ExConstance · 20/10/2021 11:43

I went to a funeral like this! A colleague of mine got married to a man who had been her teenage sweetheart, they were both in their 60's. Sadly he developed cancer and died about 6 months after the wedding. he had had a happy first marriage, but had been widowed when his first wife died of M.S. The funeral address was all about them finding love at an advanced age, how wonderful he had been to her grown up children from her first marriage (hers ended in divorce) and no mention at all of his long career in public service, his first wife or their two distraught daughters who were horrified to hear no mention of them or their mother. I had to comfort them outside the church as they were so upset. My colleague did ask me later if she had bee right to concentrate the funeral on their life together, I'm afraid I chickened out of saying what I thought but said that when I went to a funeral I did like to hear about the parts of the deceased's life that I didn't already know about. i can still recall her adult son, very dressed up and looking self important walking behind the coffin when his daughters were just sitting in the pews like everyone else there. Grim.

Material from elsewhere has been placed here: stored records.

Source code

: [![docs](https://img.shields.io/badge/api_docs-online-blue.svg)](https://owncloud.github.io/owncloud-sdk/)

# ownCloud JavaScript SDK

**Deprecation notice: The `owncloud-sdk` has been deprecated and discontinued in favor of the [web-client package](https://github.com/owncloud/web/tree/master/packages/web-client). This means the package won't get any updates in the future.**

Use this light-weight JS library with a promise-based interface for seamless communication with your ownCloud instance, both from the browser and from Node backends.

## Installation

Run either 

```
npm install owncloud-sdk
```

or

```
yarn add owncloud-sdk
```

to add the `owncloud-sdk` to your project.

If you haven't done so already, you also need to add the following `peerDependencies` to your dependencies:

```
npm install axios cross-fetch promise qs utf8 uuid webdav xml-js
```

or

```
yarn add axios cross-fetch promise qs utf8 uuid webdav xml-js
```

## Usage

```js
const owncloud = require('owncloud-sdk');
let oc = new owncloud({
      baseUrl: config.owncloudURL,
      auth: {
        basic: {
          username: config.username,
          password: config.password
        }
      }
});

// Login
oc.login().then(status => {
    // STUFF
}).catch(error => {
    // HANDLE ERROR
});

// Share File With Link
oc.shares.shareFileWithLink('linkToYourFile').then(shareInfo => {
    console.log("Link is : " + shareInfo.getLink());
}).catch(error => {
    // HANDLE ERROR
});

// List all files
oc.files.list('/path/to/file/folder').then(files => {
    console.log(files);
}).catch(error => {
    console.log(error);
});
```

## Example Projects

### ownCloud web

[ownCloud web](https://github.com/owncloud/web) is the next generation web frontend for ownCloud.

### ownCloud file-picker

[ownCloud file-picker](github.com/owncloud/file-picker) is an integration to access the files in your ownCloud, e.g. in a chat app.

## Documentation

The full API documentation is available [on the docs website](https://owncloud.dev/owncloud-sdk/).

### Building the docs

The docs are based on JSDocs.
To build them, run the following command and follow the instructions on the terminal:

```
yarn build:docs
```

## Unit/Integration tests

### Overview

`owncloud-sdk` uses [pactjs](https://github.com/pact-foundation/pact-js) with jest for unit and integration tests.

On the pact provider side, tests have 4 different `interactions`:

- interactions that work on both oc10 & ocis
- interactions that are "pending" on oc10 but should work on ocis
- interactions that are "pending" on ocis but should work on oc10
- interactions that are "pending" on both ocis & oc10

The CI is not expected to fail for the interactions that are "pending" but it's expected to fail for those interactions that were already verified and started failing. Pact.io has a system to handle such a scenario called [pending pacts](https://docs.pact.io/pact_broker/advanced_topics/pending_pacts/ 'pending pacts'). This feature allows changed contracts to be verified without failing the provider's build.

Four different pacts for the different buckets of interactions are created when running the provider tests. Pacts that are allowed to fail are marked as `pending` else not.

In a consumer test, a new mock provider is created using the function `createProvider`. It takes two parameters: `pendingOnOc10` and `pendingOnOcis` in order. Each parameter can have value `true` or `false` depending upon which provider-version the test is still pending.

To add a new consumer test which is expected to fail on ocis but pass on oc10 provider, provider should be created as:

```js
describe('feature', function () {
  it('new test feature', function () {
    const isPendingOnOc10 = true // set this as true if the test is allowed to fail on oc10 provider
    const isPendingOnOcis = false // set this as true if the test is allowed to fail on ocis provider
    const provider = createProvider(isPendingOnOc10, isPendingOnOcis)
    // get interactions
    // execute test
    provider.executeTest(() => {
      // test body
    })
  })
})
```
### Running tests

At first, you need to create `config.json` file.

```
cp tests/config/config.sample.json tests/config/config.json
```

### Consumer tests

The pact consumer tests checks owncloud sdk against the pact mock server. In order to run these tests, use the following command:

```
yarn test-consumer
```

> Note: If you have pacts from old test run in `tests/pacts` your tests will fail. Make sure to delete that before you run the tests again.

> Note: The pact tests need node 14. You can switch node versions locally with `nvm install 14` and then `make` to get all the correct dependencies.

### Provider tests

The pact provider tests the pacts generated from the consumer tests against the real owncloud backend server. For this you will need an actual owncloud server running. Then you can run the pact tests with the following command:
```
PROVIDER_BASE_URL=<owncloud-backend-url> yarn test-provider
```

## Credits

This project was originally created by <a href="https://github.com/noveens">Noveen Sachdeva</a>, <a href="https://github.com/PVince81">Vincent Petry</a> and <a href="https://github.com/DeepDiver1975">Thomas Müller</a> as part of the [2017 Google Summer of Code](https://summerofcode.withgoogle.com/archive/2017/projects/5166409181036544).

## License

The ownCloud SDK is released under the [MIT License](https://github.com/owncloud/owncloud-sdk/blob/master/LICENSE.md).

Pinkhedgehog · 20/10/2021 11:49

I've always believed that it's important to include different parts of people's lives at a funeral. It can be a beautiful thing to hear about other people's experiences of that person, or what they did as a young person or at a time when you didn't personally know them.

I've written a few eulogies and have approached people for their impressions. It's part of their grieving process and has been much welcomed by participants at the funeral.

Ignoring a whole part of someone's life, including their children's childhood is weird and can be very hurtful.